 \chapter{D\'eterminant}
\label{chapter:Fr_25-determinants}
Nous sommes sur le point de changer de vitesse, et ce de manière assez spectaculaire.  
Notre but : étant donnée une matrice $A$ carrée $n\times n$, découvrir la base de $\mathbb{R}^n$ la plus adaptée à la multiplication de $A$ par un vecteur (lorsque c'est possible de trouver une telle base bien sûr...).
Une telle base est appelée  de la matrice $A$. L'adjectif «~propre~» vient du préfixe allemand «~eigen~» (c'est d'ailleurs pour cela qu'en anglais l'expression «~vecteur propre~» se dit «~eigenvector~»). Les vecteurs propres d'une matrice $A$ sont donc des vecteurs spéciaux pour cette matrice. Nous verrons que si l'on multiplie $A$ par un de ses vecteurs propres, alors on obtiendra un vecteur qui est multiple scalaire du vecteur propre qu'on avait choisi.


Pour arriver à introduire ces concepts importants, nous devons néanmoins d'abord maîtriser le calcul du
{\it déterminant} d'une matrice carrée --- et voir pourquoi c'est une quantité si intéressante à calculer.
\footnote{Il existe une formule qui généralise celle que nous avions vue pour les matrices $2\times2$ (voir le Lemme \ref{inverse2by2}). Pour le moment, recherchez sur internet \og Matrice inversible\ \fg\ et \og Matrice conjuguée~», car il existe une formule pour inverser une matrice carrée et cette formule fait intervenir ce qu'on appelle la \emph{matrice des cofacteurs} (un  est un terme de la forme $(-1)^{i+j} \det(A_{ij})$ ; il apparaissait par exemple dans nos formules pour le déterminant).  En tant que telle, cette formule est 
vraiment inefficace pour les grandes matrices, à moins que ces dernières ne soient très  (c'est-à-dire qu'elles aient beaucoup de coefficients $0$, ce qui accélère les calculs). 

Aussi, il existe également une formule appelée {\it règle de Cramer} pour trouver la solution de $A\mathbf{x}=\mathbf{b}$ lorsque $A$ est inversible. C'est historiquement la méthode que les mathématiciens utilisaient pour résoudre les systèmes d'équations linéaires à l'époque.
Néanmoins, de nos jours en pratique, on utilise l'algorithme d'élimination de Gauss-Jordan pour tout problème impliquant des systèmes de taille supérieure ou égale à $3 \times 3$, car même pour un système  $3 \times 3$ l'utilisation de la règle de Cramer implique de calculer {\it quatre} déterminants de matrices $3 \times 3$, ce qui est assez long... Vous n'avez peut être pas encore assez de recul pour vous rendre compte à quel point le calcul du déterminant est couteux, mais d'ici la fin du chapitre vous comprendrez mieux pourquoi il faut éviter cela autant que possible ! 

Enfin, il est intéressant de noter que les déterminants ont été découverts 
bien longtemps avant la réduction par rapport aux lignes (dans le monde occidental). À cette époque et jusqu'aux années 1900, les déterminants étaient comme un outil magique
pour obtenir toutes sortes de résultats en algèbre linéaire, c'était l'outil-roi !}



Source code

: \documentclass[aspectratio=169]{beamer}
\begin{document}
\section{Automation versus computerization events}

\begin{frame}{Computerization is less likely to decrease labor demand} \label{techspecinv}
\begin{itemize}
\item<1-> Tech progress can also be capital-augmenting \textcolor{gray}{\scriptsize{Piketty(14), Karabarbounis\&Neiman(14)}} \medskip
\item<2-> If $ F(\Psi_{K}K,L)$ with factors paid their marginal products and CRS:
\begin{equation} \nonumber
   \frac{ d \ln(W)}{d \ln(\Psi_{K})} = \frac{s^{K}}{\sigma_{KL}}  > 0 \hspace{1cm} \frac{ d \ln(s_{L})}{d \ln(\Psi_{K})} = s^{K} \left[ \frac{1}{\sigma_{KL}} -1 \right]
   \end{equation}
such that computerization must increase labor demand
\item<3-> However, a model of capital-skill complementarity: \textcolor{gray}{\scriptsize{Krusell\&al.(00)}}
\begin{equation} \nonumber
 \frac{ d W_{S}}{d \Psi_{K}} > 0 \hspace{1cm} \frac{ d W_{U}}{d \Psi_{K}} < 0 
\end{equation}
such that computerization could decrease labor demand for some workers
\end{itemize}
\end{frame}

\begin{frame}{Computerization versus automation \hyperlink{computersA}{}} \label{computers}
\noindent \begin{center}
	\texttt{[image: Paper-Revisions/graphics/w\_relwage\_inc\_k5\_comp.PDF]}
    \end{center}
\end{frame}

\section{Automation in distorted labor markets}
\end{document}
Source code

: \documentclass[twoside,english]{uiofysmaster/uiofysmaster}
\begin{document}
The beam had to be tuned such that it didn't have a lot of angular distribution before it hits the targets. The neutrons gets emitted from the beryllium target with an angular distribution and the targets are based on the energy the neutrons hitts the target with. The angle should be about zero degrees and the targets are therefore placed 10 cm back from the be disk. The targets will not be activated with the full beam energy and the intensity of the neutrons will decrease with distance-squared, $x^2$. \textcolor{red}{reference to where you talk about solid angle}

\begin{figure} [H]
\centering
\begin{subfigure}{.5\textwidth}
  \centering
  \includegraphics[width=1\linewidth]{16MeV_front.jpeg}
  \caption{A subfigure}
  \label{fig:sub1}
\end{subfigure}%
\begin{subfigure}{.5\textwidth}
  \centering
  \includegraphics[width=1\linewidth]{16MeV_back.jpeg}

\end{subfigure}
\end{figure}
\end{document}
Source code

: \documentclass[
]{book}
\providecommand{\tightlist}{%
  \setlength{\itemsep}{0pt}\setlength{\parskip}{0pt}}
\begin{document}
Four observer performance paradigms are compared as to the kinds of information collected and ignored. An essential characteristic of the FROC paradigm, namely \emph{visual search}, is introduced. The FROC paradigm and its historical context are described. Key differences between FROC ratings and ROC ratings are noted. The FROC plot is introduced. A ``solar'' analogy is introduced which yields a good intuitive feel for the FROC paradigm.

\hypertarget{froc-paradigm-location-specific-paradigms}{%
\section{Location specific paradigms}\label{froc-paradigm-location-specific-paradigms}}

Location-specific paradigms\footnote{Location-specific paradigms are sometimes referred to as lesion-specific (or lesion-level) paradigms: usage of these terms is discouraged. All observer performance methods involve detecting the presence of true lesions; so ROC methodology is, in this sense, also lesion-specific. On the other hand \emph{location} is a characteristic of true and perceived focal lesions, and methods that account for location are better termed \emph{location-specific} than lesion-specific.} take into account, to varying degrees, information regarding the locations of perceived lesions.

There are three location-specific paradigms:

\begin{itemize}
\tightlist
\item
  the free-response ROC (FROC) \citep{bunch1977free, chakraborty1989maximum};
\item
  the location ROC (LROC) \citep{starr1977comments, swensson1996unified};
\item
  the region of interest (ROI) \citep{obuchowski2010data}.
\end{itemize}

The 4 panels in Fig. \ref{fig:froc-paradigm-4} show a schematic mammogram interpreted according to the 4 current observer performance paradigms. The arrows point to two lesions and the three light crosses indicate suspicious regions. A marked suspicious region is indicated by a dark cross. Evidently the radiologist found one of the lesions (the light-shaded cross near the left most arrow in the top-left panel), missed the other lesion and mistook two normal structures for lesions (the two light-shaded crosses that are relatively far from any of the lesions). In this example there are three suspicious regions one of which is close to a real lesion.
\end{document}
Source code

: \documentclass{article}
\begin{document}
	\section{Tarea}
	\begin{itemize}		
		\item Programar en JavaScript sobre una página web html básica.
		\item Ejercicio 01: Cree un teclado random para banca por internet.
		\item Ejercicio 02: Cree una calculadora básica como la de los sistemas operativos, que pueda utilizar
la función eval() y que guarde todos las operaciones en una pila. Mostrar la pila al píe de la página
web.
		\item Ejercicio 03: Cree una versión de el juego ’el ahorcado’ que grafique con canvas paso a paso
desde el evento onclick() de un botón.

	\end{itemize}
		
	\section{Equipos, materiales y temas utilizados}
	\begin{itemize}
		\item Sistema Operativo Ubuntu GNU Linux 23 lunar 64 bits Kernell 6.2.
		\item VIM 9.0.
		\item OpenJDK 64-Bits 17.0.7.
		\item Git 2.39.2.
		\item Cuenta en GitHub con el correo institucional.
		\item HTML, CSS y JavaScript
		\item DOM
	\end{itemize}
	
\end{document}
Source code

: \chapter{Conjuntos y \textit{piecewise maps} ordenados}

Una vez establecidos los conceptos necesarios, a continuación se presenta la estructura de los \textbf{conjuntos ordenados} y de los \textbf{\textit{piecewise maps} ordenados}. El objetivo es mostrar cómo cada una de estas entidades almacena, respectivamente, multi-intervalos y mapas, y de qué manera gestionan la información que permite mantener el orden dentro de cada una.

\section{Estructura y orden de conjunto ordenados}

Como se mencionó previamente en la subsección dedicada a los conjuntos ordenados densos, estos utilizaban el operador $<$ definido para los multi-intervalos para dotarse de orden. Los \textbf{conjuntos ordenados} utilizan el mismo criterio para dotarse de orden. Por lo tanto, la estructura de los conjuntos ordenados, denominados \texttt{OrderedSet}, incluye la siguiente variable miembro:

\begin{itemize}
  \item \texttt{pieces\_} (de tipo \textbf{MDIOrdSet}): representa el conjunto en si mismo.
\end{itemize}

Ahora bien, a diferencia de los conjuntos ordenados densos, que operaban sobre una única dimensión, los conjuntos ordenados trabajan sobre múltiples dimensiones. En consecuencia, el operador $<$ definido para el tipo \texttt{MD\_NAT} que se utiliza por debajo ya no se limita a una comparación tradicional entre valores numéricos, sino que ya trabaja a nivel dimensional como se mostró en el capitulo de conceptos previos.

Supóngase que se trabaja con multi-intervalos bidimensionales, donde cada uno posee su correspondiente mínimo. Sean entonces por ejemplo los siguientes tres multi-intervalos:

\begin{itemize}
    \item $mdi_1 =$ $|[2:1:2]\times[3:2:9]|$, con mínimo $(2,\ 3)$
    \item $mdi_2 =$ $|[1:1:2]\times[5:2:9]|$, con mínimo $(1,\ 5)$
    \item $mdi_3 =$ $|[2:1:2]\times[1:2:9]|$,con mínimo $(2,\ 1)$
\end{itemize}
+++
» Requirement: Anywhere the listing shows the word "époque", copy the full line.

» Exercise response:
Aussi, il existe également une formule appelée {\it règle de Cramer} pour trouver la solution de $A\mathbf{x}=\mathbf{b}$ lorsque $A$ est inversible. C'est historiquement la méthode que les mathématiciens utilisaient pour résoudre les systèmes d'équations linéaires à l'époque.
bien longtemps avant la réduction par rapport aux lignes (dans le monde occidental). À cette époque et jusqu'aux années 1900, les déterminants étaient comme un outil magique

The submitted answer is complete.